La historia, según logré reconstruirla y según vive en mi memoria, comenzaba en agosto de 1969, ocho años después de que el presidente John Fitzgerald Kennedy firmara la creación de los Cuerpos de Paz, cuando, tras cinco semanas de entrenamiento en la Florida State University, Elaine Fritts, futura voluntaria con el número 139372, aterrizaba en Bogotá dispuesta a varios clichés: tener una experiencia enriquecedora, dejar su huella, poner su granito de arena. El viaje no comenzaba demasiado bien, pues los ramalazos de viento que sacudieron su avión, un viejo DC-4 de Avianca, la obligaron a apagar su cigarrillo y hacer algo que no hacía desde los quince años: darse la bendición. (Pero fue una bendición rápida, apenas un dibujo descuidado en la cara sin maquillaje, en el pecho adornado con dos collares de cuentas de madera. Nadie la vio.) Antes de partir, su abuela le había hablado de un avión de pasajeros que se había estrellado el año anterior al llegar a Bogotá desde Miami, y allí, mientras el suyo comenzaba el descenso al gris verdoso de las montañas, mientras salía de las nubes bajas en medio de golpes de aire y con las ventanillas marcadas por carreteras de lluvia gruesa, Elaine trató de recordar si en el avión accidentado habían muerto todos los pasajeros. Se aferró a sus rodillas —en sus pantalones quedó la huella arrugada y sudorosa de sus manos— y cerró los ojos cuando el avión, con un estrépito de latas crujiendo, tocó tierra. No dejó de parecerle milagroso haber sobrevivido al aterrizaje, y pensó que escribiría su primera carta a sus abuelos tan pronto se pudiera sentar frente a una mesa en su sitio de acogida. He llegado, estoy bien, la gente es muy amable. Hay mucho trabajo por hacer. Todo va a salir de maravilla.

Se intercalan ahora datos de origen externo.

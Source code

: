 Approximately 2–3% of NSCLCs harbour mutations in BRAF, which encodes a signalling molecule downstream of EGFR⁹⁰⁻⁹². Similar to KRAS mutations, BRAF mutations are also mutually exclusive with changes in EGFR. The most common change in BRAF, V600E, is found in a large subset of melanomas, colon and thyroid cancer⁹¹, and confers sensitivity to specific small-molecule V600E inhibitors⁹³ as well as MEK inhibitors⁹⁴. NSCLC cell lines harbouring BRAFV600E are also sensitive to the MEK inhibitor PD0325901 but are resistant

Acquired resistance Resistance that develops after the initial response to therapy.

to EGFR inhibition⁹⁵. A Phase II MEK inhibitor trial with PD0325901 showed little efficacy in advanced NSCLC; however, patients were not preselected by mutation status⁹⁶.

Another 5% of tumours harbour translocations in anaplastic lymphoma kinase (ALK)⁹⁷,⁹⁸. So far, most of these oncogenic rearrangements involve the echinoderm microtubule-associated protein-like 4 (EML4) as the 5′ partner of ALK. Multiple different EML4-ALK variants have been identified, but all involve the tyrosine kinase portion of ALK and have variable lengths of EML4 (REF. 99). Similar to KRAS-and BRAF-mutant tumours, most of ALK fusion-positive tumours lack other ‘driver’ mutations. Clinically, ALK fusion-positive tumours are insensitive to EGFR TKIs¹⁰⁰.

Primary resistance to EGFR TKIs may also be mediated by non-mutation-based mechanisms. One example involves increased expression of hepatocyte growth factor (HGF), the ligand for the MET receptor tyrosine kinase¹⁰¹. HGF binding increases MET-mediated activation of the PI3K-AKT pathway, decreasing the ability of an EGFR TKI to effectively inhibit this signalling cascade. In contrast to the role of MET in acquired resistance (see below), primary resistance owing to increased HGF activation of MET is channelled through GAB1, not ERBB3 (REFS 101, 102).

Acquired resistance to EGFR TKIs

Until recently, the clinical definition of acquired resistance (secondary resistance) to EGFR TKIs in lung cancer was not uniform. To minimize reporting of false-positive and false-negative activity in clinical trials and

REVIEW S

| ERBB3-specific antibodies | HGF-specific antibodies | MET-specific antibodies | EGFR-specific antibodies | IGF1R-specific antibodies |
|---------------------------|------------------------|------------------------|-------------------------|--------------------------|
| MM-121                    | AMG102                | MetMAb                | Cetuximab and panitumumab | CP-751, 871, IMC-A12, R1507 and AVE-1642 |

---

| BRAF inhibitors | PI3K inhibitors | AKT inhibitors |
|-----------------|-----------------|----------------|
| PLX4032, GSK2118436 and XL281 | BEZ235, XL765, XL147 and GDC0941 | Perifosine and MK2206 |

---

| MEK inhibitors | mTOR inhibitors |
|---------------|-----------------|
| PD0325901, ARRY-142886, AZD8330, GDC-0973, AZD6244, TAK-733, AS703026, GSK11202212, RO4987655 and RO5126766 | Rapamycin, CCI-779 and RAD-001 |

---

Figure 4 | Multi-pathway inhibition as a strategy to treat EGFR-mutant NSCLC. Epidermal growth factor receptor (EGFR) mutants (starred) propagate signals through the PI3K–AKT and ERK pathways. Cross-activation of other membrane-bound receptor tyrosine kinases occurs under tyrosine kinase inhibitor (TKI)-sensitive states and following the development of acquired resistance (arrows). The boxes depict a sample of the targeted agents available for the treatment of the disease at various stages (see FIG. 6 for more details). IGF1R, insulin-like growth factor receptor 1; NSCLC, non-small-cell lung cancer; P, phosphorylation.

La madre de Elaine había muerto en el parto, y ella había crecido al amparo de sus abuelos desde que su padre, en misión de reconocimiento cerca de Old Baldy, puso un pie sobre una mina antipersonas y volvió de Corea con la pierna derecha amputada hasta la cadera y perdido para la vida. No había pasado un año de su regreso cuando salió a comprar cigarrillos y desapareció para siempre. No se volvió a saber de él. Elaine era una niña cuando eso sucedió, de manera que nunca notó realmente la ausencia, y sus abuelos se hicieron cargo de su educación y también de su felicidad con tanta prolijidad como cuando habían educado a sus propios hijos, pero con mucha más experiencia. Así que los adultos en la vida de Elaine fueron esas dos figuras de otros tiempos, y ella misma creció con nociones de responsabilidad que no eran las de los demás niños. A su abuelo, en reuniones sociales, le escuchaban opiniones que a Elaine la llenaban de orgullo y de tristeza al mismo tiempo: «Así me tendría que haber salido mi hija». Cuando Elaine decidió suspender los estudios de Periodismo para involucrarse con los Cuerpos de Paz, el abuelo, que había hecho un luto de nueve meses tras el asesinato de Kennedy, fue el primero en apoyarla. «Con una condición», dijo. «Que no te quedes por allá, como tantos otros. Está muy bien ayudar, pero tu país te necesita más.» Ella estuvo de acuerdo.